* [GIVEN ENTRIES]:
┄┄┄┄┄┄

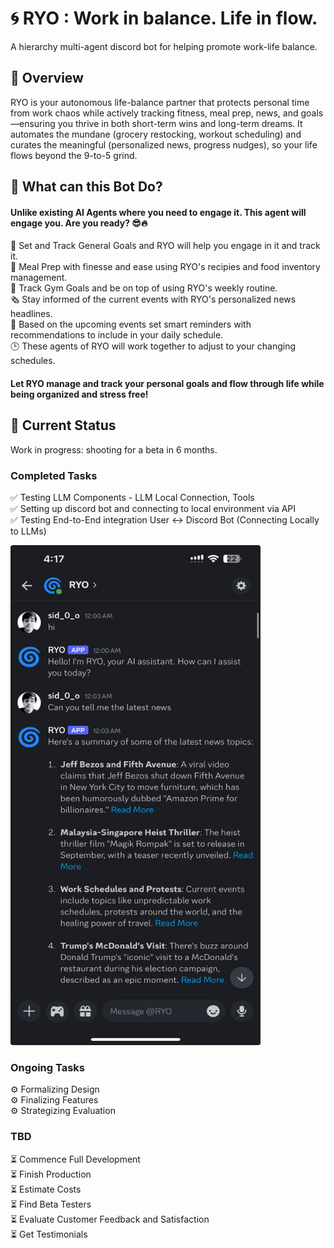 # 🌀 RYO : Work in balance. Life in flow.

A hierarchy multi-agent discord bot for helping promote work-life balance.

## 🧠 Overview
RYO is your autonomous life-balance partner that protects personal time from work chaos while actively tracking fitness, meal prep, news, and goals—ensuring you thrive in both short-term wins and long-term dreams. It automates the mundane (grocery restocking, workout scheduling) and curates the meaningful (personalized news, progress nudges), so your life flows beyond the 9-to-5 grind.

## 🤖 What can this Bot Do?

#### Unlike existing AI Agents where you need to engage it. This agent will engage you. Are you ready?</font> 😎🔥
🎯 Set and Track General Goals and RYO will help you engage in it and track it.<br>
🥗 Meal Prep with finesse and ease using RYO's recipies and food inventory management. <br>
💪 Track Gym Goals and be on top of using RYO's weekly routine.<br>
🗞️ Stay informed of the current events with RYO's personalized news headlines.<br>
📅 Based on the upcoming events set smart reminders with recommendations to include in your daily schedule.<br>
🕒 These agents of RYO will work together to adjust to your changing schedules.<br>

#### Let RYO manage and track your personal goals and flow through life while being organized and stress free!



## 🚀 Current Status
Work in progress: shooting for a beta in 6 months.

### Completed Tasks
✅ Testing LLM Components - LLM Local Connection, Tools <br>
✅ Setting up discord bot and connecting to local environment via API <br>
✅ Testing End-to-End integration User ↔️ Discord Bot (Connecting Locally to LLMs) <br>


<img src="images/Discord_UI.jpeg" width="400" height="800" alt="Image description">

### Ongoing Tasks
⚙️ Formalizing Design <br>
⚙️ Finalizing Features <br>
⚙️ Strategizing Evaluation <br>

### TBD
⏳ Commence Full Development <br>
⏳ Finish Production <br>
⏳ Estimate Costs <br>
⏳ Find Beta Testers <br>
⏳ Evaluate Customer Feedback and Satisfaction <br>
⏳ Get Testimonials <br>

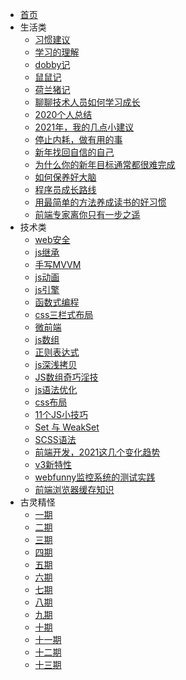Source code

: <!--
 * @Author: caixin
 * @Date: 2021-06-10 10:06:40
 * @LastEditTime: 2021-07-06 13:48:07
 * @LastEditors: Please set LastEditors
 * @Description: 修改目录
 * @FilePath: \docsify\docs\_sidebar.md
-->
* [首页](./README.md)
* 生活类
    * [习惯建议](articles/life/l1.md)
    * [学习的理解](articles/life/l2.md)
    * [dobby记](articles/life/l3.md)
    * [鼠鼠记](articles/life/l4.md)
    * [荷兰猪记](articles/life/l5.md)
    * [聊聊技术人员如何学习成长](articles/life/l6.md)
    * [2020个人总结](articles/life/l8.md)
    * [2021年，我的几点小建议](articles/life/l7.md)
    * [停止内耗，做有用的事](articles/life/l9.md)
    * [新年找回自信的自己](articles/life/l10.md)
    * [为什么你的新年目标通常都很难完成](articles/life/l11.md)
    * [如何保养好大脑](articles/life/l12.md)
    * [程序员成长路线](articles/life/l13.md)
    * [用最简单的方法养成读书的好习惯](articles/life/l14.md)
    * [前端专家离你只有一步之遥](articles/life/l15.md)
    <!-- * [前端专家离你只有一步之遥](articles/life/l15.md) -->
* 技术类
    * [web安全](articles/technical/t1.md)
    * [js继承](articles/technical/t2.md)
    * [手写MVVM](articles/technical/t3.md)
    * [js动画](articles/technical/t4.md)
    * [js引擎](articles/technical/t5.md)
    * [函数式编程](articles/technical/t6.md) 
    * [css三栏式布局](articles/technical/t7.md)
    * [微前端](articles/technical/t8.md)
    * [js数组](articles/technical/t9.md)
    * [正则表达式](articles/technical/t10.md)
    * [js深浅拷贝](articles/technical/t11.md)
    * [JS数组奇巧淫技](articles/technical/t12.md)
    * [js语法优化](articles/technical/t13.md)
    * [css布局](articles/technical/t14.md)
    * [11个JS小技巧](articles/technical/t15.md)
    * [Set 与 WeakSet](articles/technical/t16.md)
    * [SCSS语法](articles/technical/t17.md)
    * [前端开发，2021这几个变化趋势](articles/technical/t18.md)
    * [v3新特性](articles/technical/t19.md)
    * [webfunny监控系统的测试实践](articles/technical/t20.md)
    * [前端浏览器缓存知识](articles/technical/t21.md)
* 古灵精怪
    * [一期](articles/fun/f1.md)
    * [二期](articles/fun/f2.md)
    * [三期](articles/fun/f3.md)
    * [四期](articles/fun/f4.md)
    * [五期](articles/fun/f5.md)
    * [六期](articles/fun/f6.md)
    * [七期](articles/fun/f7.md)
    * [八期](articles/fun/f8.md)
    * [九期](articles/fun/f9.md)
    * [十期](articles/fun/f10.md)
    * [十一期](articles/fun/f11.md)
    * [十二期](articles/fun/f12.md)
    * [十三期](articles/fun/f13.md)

┄┄┄┄┄┄

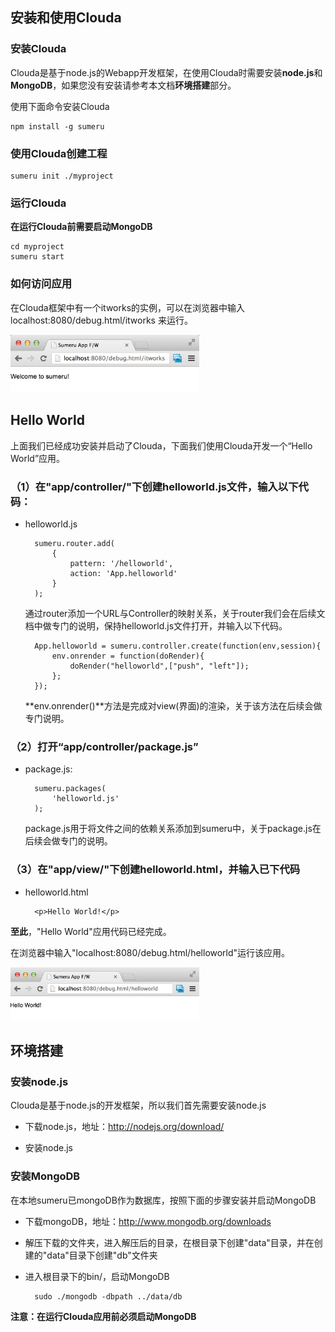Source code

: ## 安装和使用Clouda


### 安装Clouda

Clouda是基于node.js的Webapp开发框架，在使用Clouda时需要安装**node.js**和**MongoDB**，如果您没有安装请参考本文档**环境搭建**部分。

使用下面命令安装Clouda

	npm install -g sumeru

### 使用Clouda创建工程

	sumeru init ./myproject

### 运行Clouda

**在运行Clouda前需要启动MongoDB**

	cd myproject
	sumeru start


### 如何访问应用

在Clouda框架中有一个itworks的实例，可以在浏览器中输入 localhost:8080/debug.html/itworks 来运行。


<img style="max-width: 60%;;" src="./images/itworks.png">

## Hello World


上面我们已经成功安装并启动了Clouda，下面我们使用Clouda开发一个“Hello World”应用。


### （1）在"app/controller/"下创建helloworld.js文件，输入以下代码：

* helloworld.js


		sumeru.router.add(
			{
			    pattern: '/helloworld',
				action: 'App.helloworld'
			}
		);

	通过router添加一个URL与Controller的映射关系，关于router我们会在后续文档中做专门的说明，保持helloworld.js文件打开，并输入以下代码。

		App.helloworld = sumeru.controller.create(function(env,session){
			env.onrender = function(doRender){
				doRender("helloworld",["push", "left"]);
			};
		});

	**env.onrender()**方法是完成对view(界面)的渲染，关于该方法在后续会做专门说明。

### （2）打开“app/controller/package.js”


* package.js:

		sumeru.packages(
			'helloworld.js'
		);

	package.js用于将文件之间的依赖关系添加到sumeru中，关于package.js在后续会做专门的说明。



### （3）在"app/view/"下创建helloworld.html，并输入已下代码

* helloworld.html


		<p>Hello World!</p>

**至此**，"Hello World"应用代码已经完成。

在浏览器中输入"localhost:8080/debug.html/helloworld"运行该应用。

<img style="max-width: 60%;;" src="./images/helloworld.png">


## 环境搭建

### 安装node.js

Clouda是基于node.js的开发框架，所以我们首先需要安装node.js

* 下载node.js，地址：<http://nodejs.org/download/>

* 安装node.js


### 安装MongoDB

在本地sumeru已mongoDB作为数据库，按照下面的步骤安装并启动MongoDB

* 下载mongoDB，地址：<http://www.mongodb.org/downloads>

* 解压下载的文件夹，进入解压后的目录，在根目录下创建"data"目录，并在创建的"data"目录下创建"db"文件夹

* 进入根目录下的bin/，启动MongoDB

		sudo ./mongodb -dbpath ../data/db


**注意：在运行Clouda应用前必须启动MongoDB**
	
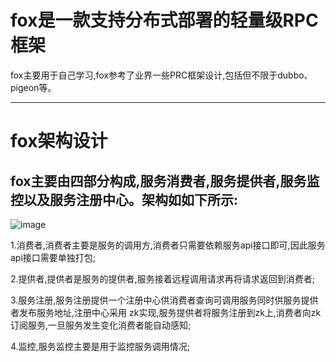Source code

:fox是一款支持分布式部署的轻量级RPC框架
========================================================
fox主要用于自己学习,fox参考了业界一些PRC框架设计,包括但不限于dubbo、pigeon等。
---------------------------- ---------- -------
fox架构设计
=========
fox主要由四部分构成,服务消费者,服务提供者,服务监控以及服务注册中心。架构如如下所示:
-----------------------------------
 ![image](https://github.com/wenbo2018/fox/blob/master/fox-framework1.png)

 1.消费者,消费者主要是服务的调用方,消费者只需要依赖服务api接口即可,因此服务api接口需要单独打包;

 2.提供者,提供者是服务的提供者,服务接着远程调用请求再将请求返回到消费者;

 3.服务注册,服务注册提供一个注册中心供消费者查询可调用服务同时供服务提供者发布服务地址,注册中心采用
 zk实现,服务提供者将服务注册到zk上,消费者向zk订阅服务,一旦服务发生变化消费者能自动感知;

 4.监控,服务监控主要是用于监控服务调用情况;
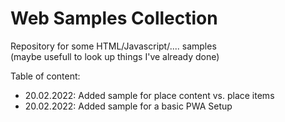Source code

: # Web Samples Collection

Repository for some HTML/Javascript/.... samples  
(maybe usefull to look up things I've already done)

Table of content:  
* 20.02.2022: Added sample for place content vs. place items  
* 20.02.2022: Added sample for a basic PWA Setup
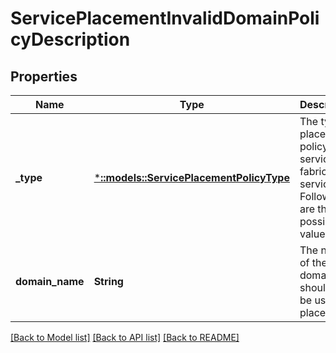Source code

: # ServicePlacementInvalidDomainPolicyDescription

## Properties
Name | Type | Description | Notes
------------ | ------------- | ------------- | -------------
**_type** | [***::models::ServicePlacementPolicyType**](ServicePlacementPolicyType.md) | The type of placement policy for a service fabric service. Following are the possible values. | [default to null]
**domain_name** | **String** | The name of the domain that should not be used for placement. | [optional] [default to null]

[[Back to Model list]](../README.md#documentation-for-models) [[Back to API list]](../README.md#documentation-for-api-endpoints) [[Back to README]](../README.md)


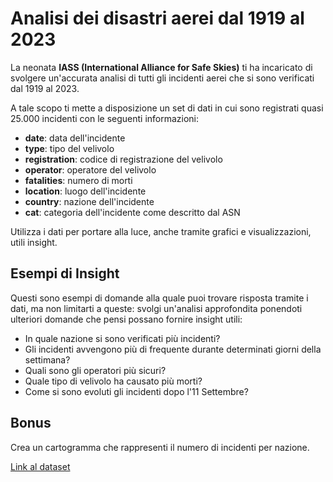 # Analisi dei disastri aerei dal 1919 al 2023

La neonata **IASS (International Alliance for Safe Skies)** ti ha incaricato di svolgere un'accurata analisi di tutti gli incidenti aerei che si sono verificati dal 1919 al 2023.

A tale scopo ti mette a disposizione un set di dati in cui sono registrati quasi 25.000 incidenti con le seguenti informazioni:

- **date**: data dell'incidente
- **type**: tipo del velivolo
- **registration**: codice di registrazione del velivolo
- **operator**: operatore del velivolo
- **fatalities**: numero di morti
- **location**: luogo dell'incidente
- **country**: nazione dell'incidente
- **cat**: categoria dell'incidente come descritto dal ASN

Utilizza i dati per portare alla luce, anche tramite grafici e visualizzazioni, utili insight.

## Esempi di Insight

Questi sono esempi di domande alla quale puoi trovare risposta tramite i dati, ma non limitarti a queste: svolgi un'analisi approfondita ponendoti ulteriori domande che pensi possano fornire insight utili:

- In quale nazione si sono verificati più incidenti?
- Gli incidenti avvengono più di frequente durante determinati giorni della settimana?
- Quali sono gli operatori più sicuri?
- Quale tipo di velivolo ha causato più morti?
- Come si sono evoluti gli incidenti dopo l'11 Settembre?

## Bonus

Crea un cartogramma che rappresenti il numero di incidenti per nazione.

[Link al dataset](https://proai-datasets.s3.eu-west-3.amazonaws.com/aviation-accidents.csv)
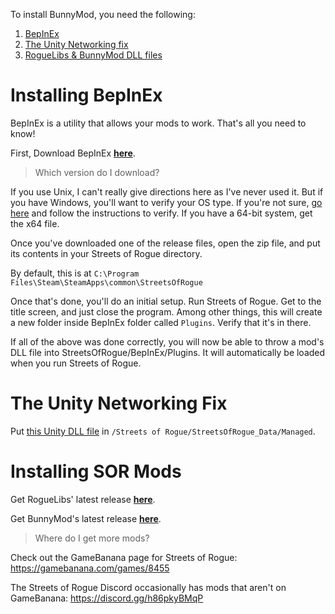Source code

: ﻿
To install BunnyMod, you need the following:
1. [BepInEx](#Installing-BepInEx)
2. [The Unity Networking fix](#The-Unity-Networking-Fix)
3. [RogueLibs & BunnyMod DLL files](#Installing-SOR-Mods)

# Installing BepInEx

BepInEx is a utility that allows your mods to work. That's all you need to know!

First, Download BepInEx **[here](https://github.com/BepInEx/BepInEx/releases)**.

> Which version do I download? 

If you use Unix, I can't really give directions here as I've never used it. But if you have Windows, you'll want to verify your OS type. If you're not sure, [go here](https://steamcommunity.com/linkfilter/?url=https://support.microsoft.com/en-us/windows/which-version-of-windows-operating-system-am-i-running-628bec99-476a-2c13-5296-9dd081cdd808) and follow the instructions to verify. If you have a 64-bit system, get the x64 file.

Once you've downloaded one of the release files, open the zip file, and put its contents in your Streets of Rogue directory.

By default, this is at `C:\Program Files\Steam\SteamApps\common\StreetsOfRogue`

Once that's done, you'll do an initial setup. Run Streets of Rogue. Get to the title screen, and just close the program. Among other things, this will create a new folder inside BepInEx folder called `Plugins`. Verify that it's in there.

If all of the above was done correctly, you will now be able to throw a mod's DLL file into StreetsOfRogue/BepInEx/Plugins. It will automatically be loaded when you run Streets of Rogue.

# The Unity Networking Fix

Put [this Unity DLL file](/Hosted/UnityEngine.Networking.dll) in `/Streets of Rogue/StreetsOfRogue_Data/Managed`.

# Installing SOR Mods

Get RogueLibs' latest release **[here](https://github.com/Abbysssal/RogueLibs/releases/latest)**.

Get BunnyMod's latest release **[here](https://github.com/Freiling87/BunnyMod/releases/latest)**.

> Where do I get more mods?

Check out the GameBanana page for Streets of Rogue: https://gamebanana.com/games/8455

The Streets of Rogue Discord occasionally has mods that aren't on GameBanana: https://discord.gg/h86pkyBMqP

┄┄┄┄┄┄

* [TASK TO COMPLETE]: Looking back at the data above, tally each line that includes the word "BunnyMod", then answer with the total alone.

* [SOLVED PROBLEM]: 3